Observer Staff Writer
Following an exchange during the Board of Trustees' July 16 meeting, township officials and Solvaris are coming together for what could be one final time to establish Internet services for residents.
Solvaris gained approval last month from the board to have its Internet tower, located on township property at 36 Mile and Hipp roads, stand at 200 feet, up from the township's limit of 175 feet.
The agreement, however, was also amended to say that fees would be charged when companies co-locate on the tower. No amounts were listed in the agreement.
Matt Lauer, Bruce Township resident and owner of Solvaris, said the end game has always been a 200-foot tower to provide the widest range of coverage. However, he said after 16 months of working with the township, he had one last offer to propose.

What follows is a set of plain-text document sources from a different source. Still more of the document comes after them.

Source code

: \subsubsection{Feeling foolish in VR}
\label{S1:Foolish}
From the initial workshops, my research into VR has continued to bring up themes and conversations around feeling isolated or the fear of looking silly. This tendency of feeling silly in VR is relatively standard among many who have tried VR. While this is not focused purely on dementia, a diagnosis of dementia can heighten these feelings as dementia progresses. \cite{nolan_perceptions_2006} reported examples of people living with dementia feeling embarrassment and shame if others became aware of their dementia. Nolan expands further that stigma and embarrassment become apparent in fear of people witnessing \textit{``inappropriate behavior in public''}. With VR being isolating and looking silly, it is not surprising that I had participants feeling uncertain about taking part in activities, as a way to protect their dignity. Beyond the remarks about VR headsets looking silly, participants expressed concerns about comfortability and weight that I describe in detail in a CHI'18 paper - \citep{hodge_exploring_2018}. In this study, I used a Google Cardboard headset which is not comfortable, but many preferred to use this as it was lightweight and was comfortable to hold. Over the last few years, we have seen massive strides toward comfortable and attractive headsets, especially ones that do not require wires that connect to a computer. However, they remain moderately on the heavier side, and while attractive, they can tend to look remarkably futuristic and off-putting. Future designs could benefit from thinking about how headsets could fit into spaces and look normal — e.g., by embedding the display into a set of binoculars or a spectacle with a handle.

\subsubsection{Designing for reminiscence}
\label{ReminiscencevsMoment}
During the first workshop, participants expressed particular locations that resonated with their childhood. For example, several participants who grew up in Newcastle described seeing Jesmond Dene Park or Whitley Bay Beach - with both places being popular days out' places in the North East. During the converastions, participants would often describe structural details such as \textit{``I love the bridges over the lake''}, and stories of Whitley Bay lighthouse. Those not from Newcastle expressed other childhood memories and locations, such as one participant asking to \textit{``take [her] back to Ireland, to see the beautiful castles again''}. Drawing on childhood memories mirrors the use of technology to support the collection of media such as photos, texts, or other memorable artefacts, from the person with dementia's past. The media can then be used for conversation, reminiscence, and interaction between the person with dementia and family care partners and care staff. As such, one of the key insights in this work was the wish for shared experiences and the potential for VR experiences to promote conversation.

Previously, the township and Lauer agreed to his providing two Wi-Fi hotspots in exchange for the removal of co-location fees from the agreement. The fees were listed at $400 a month for Internet co-locators and $1,000 a month for cellular or cable services.

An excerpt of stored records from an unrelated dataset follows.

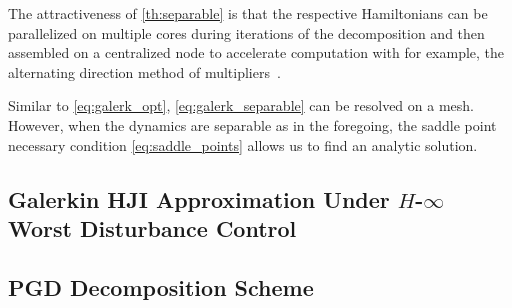The attractiveness of \eqref{th:separable} is that the respective Hamiltonians can be parallelized on multiple cores during iterations of the decomposition and then assembled on a centralized node to accelerate computation with for example, the alternating direction method of multipliers~\cite{BoydADMM}.  

Similar to \eqref{eq:galerk_opt}, \eqref{eq:galerk_separable} can be resolved on a mesh. However, when the dynamics are separable as in the foregoing, the saddle point necessary condition \ie \eqref{eq:saddle_points} allows us to find an analytic solution. 
%

\subsection{Galerkin HJI Approximation Under $H$-$\infty$ Worst Disturbance Control}
\label{sec:hinfty}



\subsection{PGD Decomposition Scheme}%
%

%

Lauer is proposing the elimination of the hotspots, a set fee of $150 for any future co-locators and reducing the rent escalator from 5 percent to 2.5 percent.
"This township should not be in the business of making a profit, especially off the back of a local business who is simply trying to do something good for this community," he said.
He suggested a special meeting be held so the township could discuss the matter prior to the end of the month.
"If you decide not to accept the proposal that I've offered, I will cut my losses," he said. "I will keep the tower at 175 feet and provide Internet coverage to a very limited amount of residents, cost permitting."
He said this would go against the township's master plan for providing services, but added it is not up to him to make sure the plan is followed, but the township.
"It'll be your legacy, not mine," he said. "You will discourage all future investment in this township, and give potential buyers a reason not to settle in Bruce due to the lack of affordable Internet options."
Conversely, he said if the offer is accepted, the township would bring the matter to an end and obtain the goal of providing high-speed Internet services.
Supervisor Richard Cory said he met with Lauer and discussed the offer on July 10, and has asked the township's attorney to try and move away from the current agreement.
Cory said the next step in the process will be to have the attorneys from each side meet to hammer out an agreement that works for both parties.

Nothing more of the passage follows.